The present disclosure further provides a voice interaction apparatus, as shown in FIG. 9, including:

- an obtaining unit 901, configured to obtain target text data, wherein the target text data is obtained based on a speech answer of an object in a previous round of question between the object and an agent, and to obtain a candidate question set in a next round for a question addressed by the target text data; and
- a model prediction unit 902, configured to input the target text data and the candidate question set in the next round for the question addressed by the target text data into a target model to obtain a text question to be generated by the agent.

In a specific example of the present disclosure, the voice interaction apparatus further includes: a voice synthesis unit, wherein the voice synthesis unit is configured to:

- convert the obtained text question into a speech question and output the speech question.

In a specific example of the present disclosure, the voice interaction apparatus further includes: a voice recognition unit, wherein the voice recognition unit is configured to:

- obtain a speech answer of the object for the previous round of question; and
- convert the speech answer of the object for the previous round of question into the target text data.

In the voice interaction apparatus, the candidate question set in the next round for the question addressed by the target text data is determined based on a finite state machine capable of representing a group of questions generated by the agent and a transfer condition for transferring from a current question to the next question; the transfer condition is related to an answer content of the object to reply to the current question.

For a description of specific functions and examples of each unit of the voice interaction apparatus in the embodiments of the present disclosure, reference may be made to the related description of the corresponding steps in the foregoing method embodiments, and details thereof are not repeated herein.

In the technical solution of the present disclosure, the acquisition, storage and application of the user's personal information involved are all in compliance with the provisions of relevant laws and regulations, and do not violate public order and good customs.

According to the embodiments of the present disclosure, the present disclosure also provides an electronic device, a readable storage medium and a computer program product.

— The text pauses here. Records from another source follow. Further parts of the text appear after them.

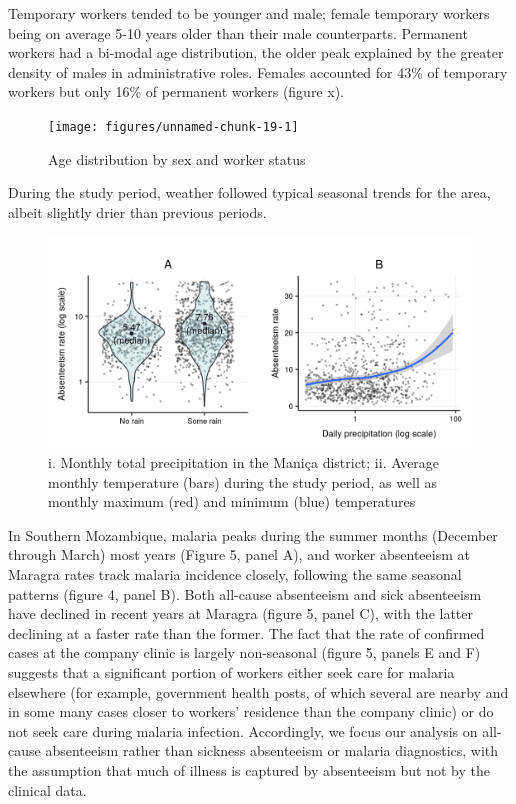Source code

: \documentclass[]{article}
\begin{document}
Temporary workers tended to be younger and male; female temporary
workers being on average 5-10 years older than their male counterparts.
Permanent workers had a bi-modal age distribution, the older peak
explained by the greater density of males in administrative roles.
Females accounted for 43\% of temporary workers but only 16\% of
permanent workers (figure x).

\begin{figure}[!h]

{\centering \texttt{[image: figures/unnamed-chunk-19-1]} 

}

\caption{Age distribution by sex and worker status}\label{fig:unnamed-chunk-19}
\end{figure}

During the study period, weather followed typical seasonal trends for
the area, albeit slightly drier than previous periods.

\begin{figure}[!h]

{\centering \includegraphics{figures/unnamed-chunk-20-1} 

}

\caption{i. Monthly total precipitation in the Maniça district; ii. Average monthly temperature (bars) during the study period, as well as monthly maximum (red) and minimum (blue) temperatures}\label{fig:unnamed-chunk-20}
\end{figure}

In Southern Mozambique, malaria peaks during the summer months (December
through March) most years (Figure 5, panel A), and worker absenteeism at
Maragra rates track malaria incidence closely, following the same
seasonal patterns (figure 4, panel B). Both all-cause absenteeism and
sick absenteeism have declined in recent years at Maragra (figure 5,
panel C), with the latter declining at a faster rate than the former.
The fact that the rate of confirmed cases at the company clinic is
largely non-seasonal (figure 5, panels E and F) suggests that a
significant portion of workers either seek care for malaria elsewhere
(for example, government health posts, of which several are nearby and
in some many cases closer to workers' residence than the company clinic)
or do not seek care during malaria infection. Accordingly, we focus our
analysis on all-cause absenteeism rather than sickness absenteeism or
malaria diagnostics, with the assumption that much of illness is
captured by absenteeism but not by the clinical data.
\end{document}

FIG. 10 shows a schematic block diagram of an exemplary electronic device 1000 that may be used to implement the embodiments of the present disclosure. The electronic device is intended to represent various forms of digital computers, such as a laptop, a desktop, a workstation, a personal digital assistant, a server, a blade server, a mainframe computer, and other suitable computers. The electronic device may also represent various forms of mobile devices, such as a personal digital assistant, a cellular phone, a smart phone, a wearable device and other similar computing devices. The components shown herein, their connections and relationships, and their functions are merely examples, and are not intended to limit the implementation of the present disclosure described and/or required herein.

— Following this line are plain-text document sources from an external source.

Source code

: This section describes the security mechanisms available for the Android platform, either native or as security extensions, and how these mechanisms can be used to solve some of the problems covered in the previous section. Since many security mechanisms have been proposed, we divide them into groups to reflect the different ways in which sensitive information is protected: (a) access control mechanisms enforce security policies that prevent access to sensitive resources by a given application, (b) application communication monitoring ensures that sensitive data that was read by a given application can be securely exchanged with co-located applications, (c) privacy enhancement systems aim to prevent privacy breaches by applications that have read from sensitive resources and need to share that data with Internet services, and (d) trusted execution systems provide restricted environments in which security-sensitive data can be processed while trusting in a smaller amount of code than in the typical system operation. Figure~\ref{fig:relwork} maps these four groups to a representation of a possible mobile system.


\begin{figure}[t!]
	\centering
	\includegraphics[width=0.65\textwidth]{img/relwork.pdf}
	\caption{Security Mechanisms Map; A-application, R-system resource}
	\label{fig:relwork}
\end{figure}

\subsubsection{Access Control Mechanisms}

As shown in FIG. 10, the device 1000 includes a computing unit 1001 that may perform various appropriate actions and processes according to a computer program stored in a Read-Only Memory (ROM) 1002 or a computer program loaded from a storage unit 1008 into a Random Access Memory (RAM) 1003. Various programs and data required for an operation of device 1000 may also be stored in the RAM 1003. The computing unit 1001, the ROM 1002 and the RAM 1003 are connected to each other through a bus 1004. The input/output (I/O) interface 1005 is also connected to the bus 1004.

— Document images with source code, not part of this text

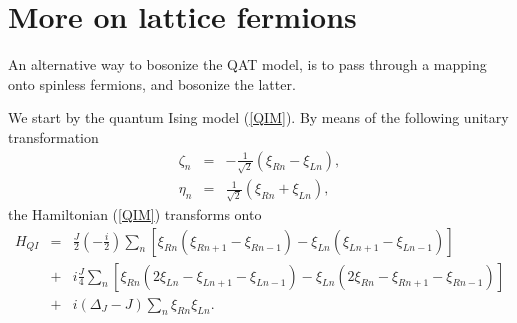 \newpage

\section{More on lattice fermions}
\label{Lattice-fermions}

An alternative way to bosonize the QAT model, is to pass through a
mapping onto spinless fermions, and bosonize the latter.

We start by the quantum Ising model (\ref{QIM}). By
means of the following unitary transformation
\begin{eqnarray}
\zeta_n &=&-\frac{1}{\sqrt{2}}\left(\xi_{Rn}-\xi_{Ln}\right),\\
\eta_n &=&\frac{1}{\sqrt{2}}\left(\xi_{Rn}+\xi_{Ln}\right),
\end{eqnarray}
the Hamiltonian (\ref{QIM}) transforms onto
\begin{eqnarray}
H_{QI} &=& \frac{J}{2}\left(-\frac{i}{2}\right)\sum_n
\left[  \xi_{Rn}\left(\xi_{Rn+1}-\xi_{Rn-1}\right) -\xi_{Ln}\left(\xi_{Ln+1}-\xi_{Ln-1}\right) \right] \nonumber\\
&+&i\frac{J}{4}\sum_n \left[ \xi_{Rn}\left(2\xi_{Ln}-\xi_{Ln+1}-\xi_{Ln-1}\right) -\xi_{Ln}\left(2\xi_{Rn}-\xi_{Rn+1}-\xi_{Rn-1}\right)\right]\nonumber\\
&+& i\left(\Delta_J-J\right)\sum_n \xi_{Rn}\xi_{Ln}.
\label{HIsing}
\end{eqnarray}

A plurality of components in the device 1000 are connected to the I/O interface 1005, and include an input unit 1006 such as a keyboard, a mouse, or the like; an output unit 1007 such as various types of displays, speakers, or the like; the storage unit 1008 such as a magnetic disk, an optical disk, or the like; and a communication unit 1009 such as a network card, a modem, a wireless communication transceiver, or the like. The communication unit 1009 allows the device 1000 to exchange information/data with other devices through a computer network such as the Internet and/or various telecommunication networks.

The computing unit 1001 may be various general-purpose and/or special-purpose processing components with processing and computing capabilities. Some examples of the computing unit 1001 include, but are not limited to, a Central Processing Unit (CPU), a Graphics Processing Unit (GPU), various dedicated Artificial Intelligence (AI) computing chips, various computing units that run machine learning model algorithms, a Digital Signal Processor (DSP), and any appropriate processors, controllers, microcontrollers, or the like. The computing unit 1001 performs various methods and processing described above, such as the above model processing method or voice interaction method. For example, in some implementations, the above model processing method or voice interaction method may be implemented as a computer software program tangibly contained in a computer-readable medium, such as the storage unit 1008. In some implementations, a part or all of the computer program may be loaded and/or installed on the device 1000 via the ROM 1002 and/or the communication unit 1009. When the computer program is loaded into RAM 1003 and executed by the computing unit 1001, one or more steps of the model processing method or voice interaction method described above may be performed. Alternatively, in other implementations, the computing unit 1001 may be configured to perform the above model processing method or voice interaction method by any other suitable means (e.g., by means of firmware).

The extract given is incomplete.